Collection entries:
·····

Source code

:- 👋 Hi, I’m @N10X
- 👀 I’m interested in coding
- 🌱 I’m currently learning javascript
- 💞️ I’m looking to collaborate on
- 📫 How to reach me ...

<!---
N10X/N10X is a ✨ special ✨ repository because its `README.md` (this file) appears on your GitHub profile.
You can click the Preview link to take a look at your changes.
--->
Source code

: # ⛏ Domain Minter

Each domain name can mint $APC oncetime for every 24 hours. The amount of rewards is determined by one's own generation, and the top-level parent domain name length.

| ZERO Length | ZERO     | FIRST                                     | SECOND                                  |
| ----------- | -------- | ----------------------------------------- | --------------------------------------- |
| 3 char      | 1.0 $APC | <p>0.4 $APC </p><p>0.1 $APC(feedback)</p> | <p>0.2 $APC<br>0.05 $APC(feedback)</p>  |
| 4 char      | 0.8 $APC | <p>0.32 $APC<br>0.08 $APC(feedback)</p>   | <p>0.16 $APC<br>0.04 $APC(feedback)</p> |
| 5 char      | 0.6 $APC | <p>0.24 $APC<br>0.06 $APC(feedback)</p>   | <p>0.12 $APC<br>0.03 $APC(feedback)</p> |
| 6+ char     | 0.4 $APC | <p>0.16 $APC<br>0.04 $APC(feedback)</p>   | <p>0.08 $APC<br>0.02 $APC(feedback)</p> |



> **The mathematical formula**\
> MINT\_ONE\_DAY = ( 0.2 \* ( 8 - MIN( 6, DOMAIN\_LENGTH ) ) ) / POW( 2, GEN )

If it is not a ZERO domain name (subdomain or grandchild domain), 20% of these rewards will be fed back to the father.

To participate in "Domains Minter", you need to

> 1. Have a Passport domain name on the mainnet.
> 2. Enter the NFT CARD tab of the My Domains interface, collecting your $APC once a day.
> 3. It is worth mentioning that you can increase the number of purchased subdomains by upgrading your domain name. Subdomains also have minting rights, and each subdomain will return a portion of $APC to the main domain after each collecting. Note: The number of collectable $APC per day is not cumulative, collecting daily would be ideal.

·····

> **The task**
Start at the top line of the records and retype them all exactly.

> **Solution to the problem**
Source code

:- 👋 Hi, I’m @N10X
- 👀 I’m interested in coding
- 🌱 I’m currently learning javascript
- 💞️ I’m looking to collaborate on
- 📫 How to reach me ...

<!---
N10X/N10X is a ✨ special ✨ repository because its `README.md` (this file) appears on your GitHub profile.
You can click the Preview link to take a look at your changes.
--->
Source code

: # ⛏ Domain Minter

Each domain name can mint $APC oncetime for every 24 hours. The amount of rewards is determined by one's own generation, and the top-level parent domain name length.

| ZERO Length | ZERO     | FIRST                                     | SECOND                                  |
| ----------- | -------- | ----------------------------------------- | --------------------------------------- |
| 3 char      | 1.0 $APC | <p>0.4 $APC </p><p>0.1 $APC(feedback)</p> | <p>0.2 $APC<br>0.05 $APC(feedback)</p>  |
| 4 char      | 0.8 $APC | <p>0.32 $APC<br>0.08 $APC(feedback)</p>   | <p>0.16 $APC<br>0.04 $APC(feedback)</p> |
| 5 char      | 0.6 $APC | <p>0.24 $APC<br>0.06 $APC(feedback)</p>   | <p>0.12 $APC<br>0.03 $APC(feedback)</p> |
| 6+ char     | 0.4 $APC | <p>0.16 $APC<br>0.04 $APC(feedback)</p>   | <p>0.08 $APC<br>0.02 $APC(feedback)</p> |



> **The mathematical formula**\
> MINT\_ONE\_DAY = ( 0.2 \* ( 8 - MIN( 6, DOMAIN\_LENGTH ) ) ) / POW( 2, GEN )

If it is not a ZERO domain name (subdomain or grandchild domain), 20% of these rewards will be fed back to the father.

To participate in "Domains Minter", you need to

> 1. Have a Passport domain name on the mainnet.
> 2. Enter the NFT CARD tab of the My Domains interface, collecting your $APC once a day.
> 3. It is worth mentioning that you can increase the number of purchased subdomains by upgrading your domain name. Subdomains also have minting rights, and each subdomain will return a portion of $APC to the main domain after each collecting. Note: The number of collectable $APC per day is not cumulative, collecting daily would be ideal.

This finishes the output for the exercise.